- Born: Tehran
- Resting place: France
- Occupation: Journalist

= Ebrahim Mehtari =

Iranian–French journalist

Ebrahim Mehtari (Persian: ابراهیم مهتری) is an Iranian journalist, photographer and activist currently residing in France. Mehtari has successfully participated in multiple international photography exhibition including "The lands and faces of Afghanistan" «خاک و چهره‌ی افغانستان».

During his time in Afghanistan, Mehtari was the General Production Manager of Mitra TV, based in Kabul. He also covered domestic and foreign affairs during his time in Afghanistan, which lead to the production of multiple documentaries, including "The Red Bridge" and "The Coffee Culture of Kabul".

Mehtari's scope of work is not only limited to Afghanistan and Iran, he has travelled and covered events across the Europe, Central Asia, Middle East and other part of the world.

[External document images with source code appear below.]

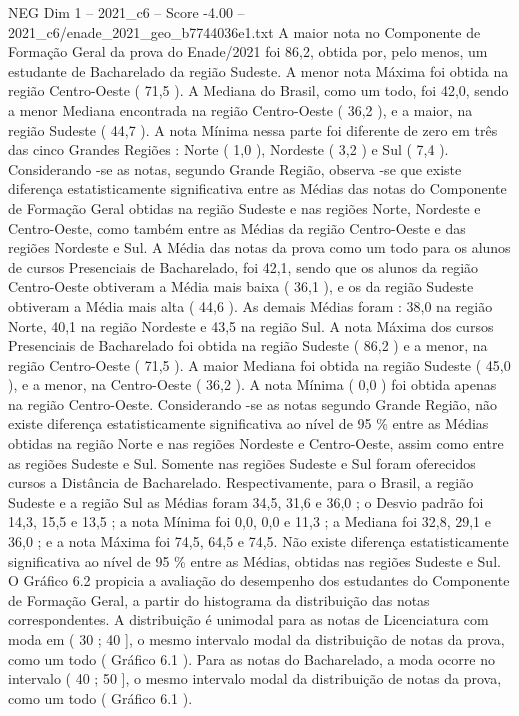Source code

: \begin{textsample}{NEG Dim 1 – 2021\_c6 – Score -4.00 – 2021\_c6/enade\_2021\_geo\_b7744036e1.txt}
A maior nota no Componente de Formação Geral da prova do Enade/2021 foi 86,2, obtida por, pelo menos, um estudante de Bacharelado da região Sudeste.
A menor nota Máxima foi obtida na região Centro-Oeste ( 71,5 ).
A Mediana do Brasil, como um todo, foi 42,0, sendo a menor Mediana encontrada na região Centro-Oeste ( 36,2 ), e a maior, na região Sudeste ( 44,7 ).
A nota Mínima nessa parte foi diferente de zero em três das cinco Grandes Regiões : Norte ( 1,0 ), Nordeste ( 3,2 ) e Sul ( 7,4 ).
Considerando -se as notas, segundo Grande Região, observa -se que existe diferença estatisticamente significativa entre as Médias das notas do Componente de Formação Geral obtidas na região Sudeste e nas regiões Norte, Nordeste e Centro-Oeste, como também entre as Médias da região Centro-Oeste e das regiões Nordeste e Sul.
A Média das notas da prova como um todo para os alunos de cursos Presenciais de Bacharelado, foi 42,1, sendo que os alunos da região Centro-Oeste obtiveram a Média mais baixa ( 36,1 ), e os da região Sudeste obtiveram a Média mais alta ( 44,6 ).
As demais Médias foram : 38,0 na região Norte, 40,1 na região Nordeste e 43,5 na região Sul.
A nota Máxima dos cursos Presenciais de Bacharelado foi obtida na região Sudeste ( 86,2 ) e a menor, na região Centro-Oeste ( 71,5 ).
A maior Mediana foi obtida na região Sudeste ( 45,0 ), e a menor, na Centro-Oeste ( 36,2 ).
A nota Mínima ( 0,0 ) foi obtida apenas na região Centro-Oeste.
Considerando -se as notas segundo Grande Região, não existe diferença estatisticamente significativa ao nível de 95 \% entre as Médias obtidas na região Norte e nas regiões Nordeste e Centro-Oeste, assim como entre as regiões Sudeste e Sul.
Somente nas regiões Sudeste e Sul foram oferecidos cursos a Distância de Bacharelado.
Respectivamente, para o Brasil, a região Sudeste e a região Sul as Médias foram 34,5, 31,6 e 36,0 ; o Desvio padrão foi 14,3, 15,5 e 13,5 ; a nota Mínima foi 0,0, 0,0 e 11,3 ; a Mediana foi 32,8, 29,1 e 36,0 ; e a nota Máxima foi 74,5, 64,5 e 74,5.
Não existe diferença estatisticamente significativa ao nível de 95 \% entre as Médias, obtidas nas regiões Sudeste e Sul.
O Gráfico 6.2 propicia a avaliação do desempenho dos estudantes do Componente de Formação Geral, a partir do histograma da distribuição das notas correspondentes.
A distribuição é unimodal para as notas de Licenciatura com moda em ( 30 ; 40 ], o mesmo intervalo modal da distribuição de notas da prova, como um todo ( Gráfico 6.1 ).
Para as notas do Bacharelado, a moda ocorre no intervalo ( 40 ; 50 ], o mesmo intervalo modal da distribuição de notas da prova, como um todo ( Gráfico 6.1 ).

\end{textsample}

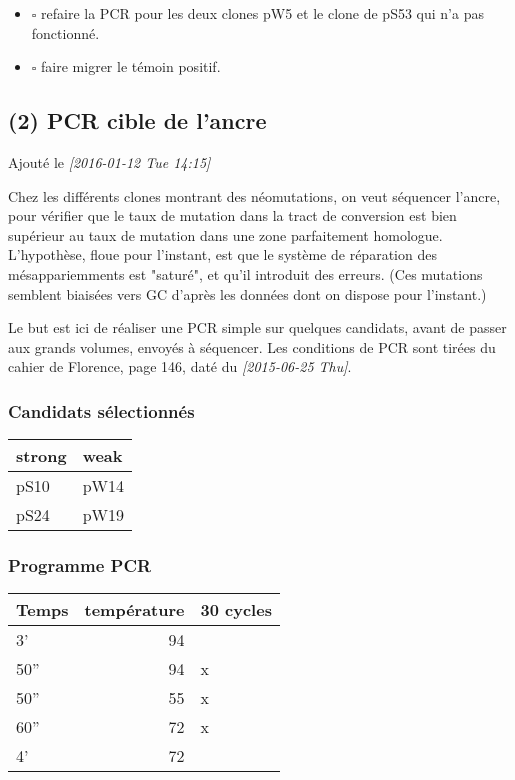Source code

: \documentclass[9pt, oneside, twocolumn]{scrartcl}
\begin{document}
\begin{itemize}
\item $\square$ refaire la PCR pour les deux clones pW5 et le clone de pS53 qui n'a pas
fonctionné.
\item $\square$ faire migrer le témoin positif.
\end{itemize}

\subsection{(2) PCR cible de l'ancre}
\label{sec:orgheadline15}
Ajouté le \textit{[2016-01-12 Tue 14:15]}

Chez les différents clones montrant des néomutations, on veut séquencer l'ancre,
pour vérifier que le taux de mutation dans la tract de conversion est bien
supérieur au taux de mutation dans une zone parfaitement homologue. L'hypothèse,
floue pour l'instant, est que le système de réparation des mésappariemments est
"saturé", et qu'il introduit des erreurs. (Ces mutations semblent biaisées vers
GC d'après les données dont on dispose pour l'instant.)

Le but est ici de réaliser une PCR simple sur quelques candidats, avant de
passer aux grands volumes, envoyés à séquencer. Les conditions de PCR sont
tirées du cahier de Florence, page 146, daté du \textit{[2015-06-25 Thu]}. 

\subsubsection{Candidats sélectionnés}
\label{sec:orgheadline11}
\begin{center}
\begin{tabular}{ll}
\toprule
strong & weak\\
\midrule
pS10 & pW14\\
pS24 & pW19\\
\bottomrule
\end{tabular}
\end{center}

\subsubsection{Programme PCR}
\label{sec:orgheadline12}
\begin{center}
\begin{tabular}{lrl}
\toprule
Temps & température & 30 cycles\\
\midrule
3' & 94 & \\
50'' & 94 & x\\
50'' & 55 & x\\
60'' & 72 & x\\
4' & 72 & \\
\bottomrule
\end{tabular}
\end{center}
\end{document}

Ebrahim Mehtari, is a former political prisoner, who was detained during the 2009 Iranian presidential election protests, he was kept captive and interrogated, tortured and sexually assaulted after his arrest. After being forced to flee Iran, he resided in France. In France his life was again in danger by Islamic Republic sympathisers. The attack took place in March 2011 in the streets of Paris by unknown attackers whom at least one of them spoke Persian.